Açoriano Oriental
Prevenção de riscos em debate
 Municípios da Madeira, Açores e Canárias participam na quinta e na sexta-feira num fórum de troca de experiências sobre prevenção de riscos, iniciativa integrada num projeto que visa preparar as autarquias para situações de catástrofe.
Prevenção de riscos em debate

Autor: Lusa/AO Online

Na conferência de imprensa de apresentação do II Fórum Intermunicipal de Intercâmbio de Experiências em Prevenção de Riscos, que decorreu no Funchal, o presidente em exercício da Associação de Municípios da Região Autónoma da Madeira (AMRAM) sublinhou a importância da iniciativa.

“Não estávamos habituados a estas situações”, afirmou Manuel Baeta, referindo-se ao temporal de 20 de fevereiro de 2010, que provocou 43 mortos, seis desaparecidos e 1.080 milhões de euros de prejuízos na Madeira.

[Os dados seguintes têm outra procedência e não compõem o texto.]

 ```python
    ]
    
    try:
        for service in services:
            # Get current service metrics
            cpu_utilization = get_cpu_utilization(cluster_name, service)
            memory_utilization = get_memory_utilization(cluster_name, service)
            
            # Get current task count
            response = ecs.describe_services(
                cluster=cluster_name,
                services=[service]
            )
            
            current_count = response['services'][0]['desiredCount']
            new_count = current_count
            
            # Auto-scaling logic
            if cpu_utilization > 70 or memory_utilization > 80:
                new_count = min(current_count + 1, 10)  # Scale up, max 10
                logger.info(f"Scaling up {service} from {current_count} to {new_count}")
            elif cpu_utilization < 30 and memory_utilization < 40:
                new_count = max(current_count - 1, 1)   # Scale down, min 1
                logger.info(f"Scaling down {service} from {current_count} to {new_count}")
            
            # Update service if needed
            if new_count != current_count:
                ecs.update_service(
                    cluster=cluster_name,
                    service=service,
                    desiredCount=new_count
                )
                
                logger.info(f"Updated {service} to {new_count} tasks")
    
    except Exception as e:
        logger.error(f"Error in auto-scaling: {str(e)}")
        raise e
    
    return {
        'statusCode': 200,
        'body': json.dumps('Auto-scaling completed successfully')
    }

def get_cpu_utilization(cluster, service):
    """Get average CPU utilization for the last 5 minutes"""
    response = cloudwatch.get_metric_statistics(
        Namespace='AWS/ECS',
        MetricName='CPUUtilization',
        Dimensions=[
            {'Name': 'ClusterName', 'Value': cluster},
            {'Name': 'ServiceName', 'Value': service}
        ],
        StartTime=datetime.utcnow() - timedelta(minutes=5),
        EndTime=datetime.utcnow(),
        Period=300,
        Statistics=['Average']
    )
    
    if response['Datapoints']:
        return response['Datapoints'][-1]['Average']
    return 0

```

O responsável, que é também presidente da Câmara Municipal da Calheta, admitiu que as consequências do temporal despertaram os responsáveis da Proteção Civil para a necessidade de prevenir riscos.

“Todos nós acordámos para estas realidades”, reconheceu Manuel Baeta, considerando positivo o “intercâmbio” com os Açores e as Canárias, regiões que “estavam mais familiarizadas com as situações de catástrofe”.

O fórum, que decorre em Santana, vai abordar, no primeiro dia de trabalhos, a gestão de emergências e crises e os mecanismos de resposta às emergências, incluindo a apresentação de experiências das regiões ultraperiféricas.

No último dia do fórum, os participantes vão debater os instrumentos de prevenção em desastres naturais e o papel dos cidadãos perante os riscos.

O PREMUMAC – Preparação dos Municípios da Macaronésia para Situações de Catástrofes, projeto financiado a 85% pelo Fundo Europeu de Desenvolvimento Regional, pretende minimizar o défice das organizações locais da Macaronésia em matéria de prevenção e resolução de situações de crise.

Envolvendo quatro autarquias da Madeira, seis dos Açores e 14 das Canárias, a iniciativa, orçada em 712 mil euros, inclui a elaboração de planos de emergência municipais de proteção civil e cartas de risco, a formação de técnicos, a realização de fóruns e a edição de dois guias, um para os cidadãos, com recomendações sobre como agir em situações de crise mais prováveis, e outro para as autarquias, que consiste num manual de prevenção de riscos.

O guia de autoproteção para os cidadãos, hoje apresentado e que será distribuído à população, apresenta recomendações gerais e indica comportamentos de autoproteção, explicando ainda como devem agir as pessoas perante sismos, tsunamis, cheias e inundações, deslizamentos e fluxos de terra, queda de rochas, tempestades e ventos fortes, incêndios florestais, ondas de calor e acidentes com matérias perigosas.

Manuel Baeta acrescentou que o projeto PREMUMAC, de que são parceiros as associações de municípios da Madeira e Açores e a Federação Canária de Municípios, permitiu tornar políticos, técnicos e funcionários mais sensíveis a catástrofes, de forma a acautelar riscos.